DIRECTIONS
Each line in the listing below that includes "baseline" should be counted; give the total and nothing more.

PROVIDED DATA
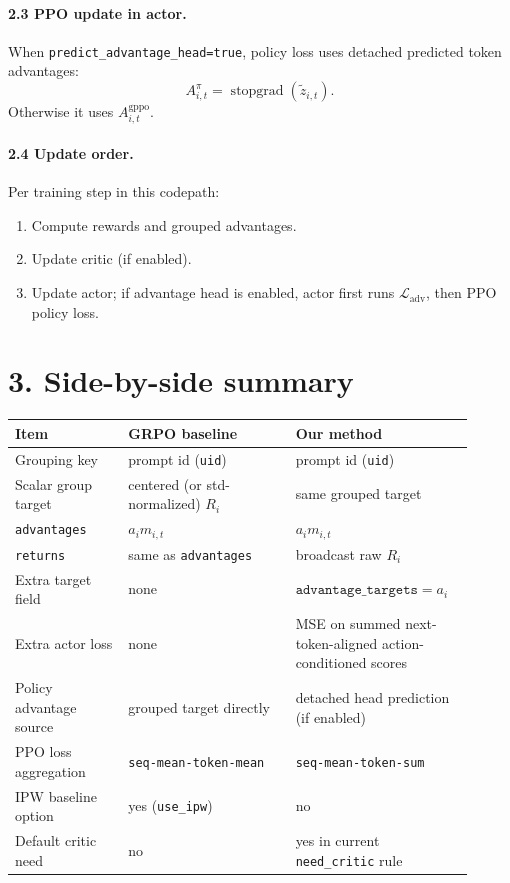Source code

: \documentclass[11pt]{article}
\begin{document}
\paragraph{2.3 PPO update in actor.}
When \texttt{predict\_advantage\_head=true}, policy loss uses detached predicted token advantages:
\[
A_{i,t}^{\pi}=\operatorname{stopgrad}(\tilde z_{i,t}).
\]
Otherwise it uses \(A_{i,t}^{\text{gppo}}\).

\paragraph{2.4 Update order.}
Per training step in this codepath:
\begin{enumerate}
\item Compute rewards and grouped advantages.
\item Update critic (if enabled).
\item Update actor; if advantage head is enabled, actor first runs \(\mathcal{L}_{\text{adv}}\), then PPO policy loss.
\end{enumerate}

\section*{3. Side-by-side summary}
\begin{center}
\begin{tabular}{|p{0.23\linewidth}|p{0.34\linewidth}|p{0.34\linewidth}|}
\hline
\textbf{Item} & \textbf{GRPO baseline} & \textbf{Our method} \\
\hline
Grouping key & prompt id (\texttt{uid}) & prompt id (\texttt{uid}) \\
\hline
Scalar group target & centered (or std-normalized) \(R_i\) & same grouped target \\
\hline
\texttt{advantages} & \(a_i m_{i,t}\) & \(a_i m_{i,t}\) \\
\hline
\texttt{returns} & same as \texttt{advantages} & broadcast raw \(R_i\) \\
\hline
Extra target field & none & \(\texttt{advantage\_targets}=a_i\) \\
\hline
Extra actor loss & none & MSE on summed next-token-aligned action-conditioned scores \\
\hline
Policy advantage source & grouped target directly & detached head prediction (if enabled) \\
\hline
PPO loss aggregation & \texttt{seq-mean-token-mean} & \texttt{seq-mean-token-sum} \\
\hline
IPW baseline option & yes (\texttt{use\_ipw}) & no \\
\hline
Default critic need & no & yes in current \texttt{need\_critic} rule \\
\hline
\end{tabular}
\end{center}
\end{document}
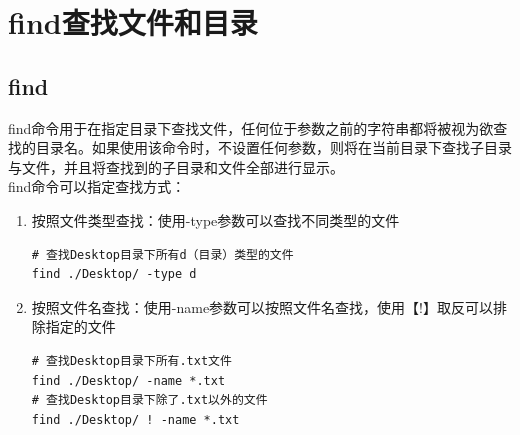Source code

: \documentclass[12pt, openany, oneside]{book}
\begin{document}
\section{find查找文件和目录}

\subsection{find}

find命令用于在指定目录下查找文件，任何位于参数之前的字符串都将被视为欲查找的目录名。如果使用该命令时，不设置任何参数，则将在当前目录下查找子目录与文件，并且将查找到的子目录和文件全部进行显示。 \\

find命令可以指定查找方式：

\begin{enumerate}
	\item 按照文件类型查找：使用-type参数可以查找不同类型的文件
	      \vspace{-0.5cm}
	      \begin{lstlisting}
# 查找Desktop目录下所有d（目录）类型的文件
find ./Desktop/ -type d
\end{lstlisting}

	      \begin{table}[H]
		      \centering
		      \caption{文件类型}
	      \end{table}

	\item 按照文件名查找：使用-name参数可以按照文件名查找，使用【!】取反可以排除指定的文件
	      \vspace{-0.5cm}
	      \begin{lstlisting}
# 查找Desktop目录下所有.txt文件
find ./Desktop/ -name *.txt
# 查找Desktop目录下除了.txt以外的文件
find ./Desktop/ ! -name *.txt
            \end{lstlisting}


\end{enumerate}
\end{document}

OUTPUT OF THE EXERCISE
2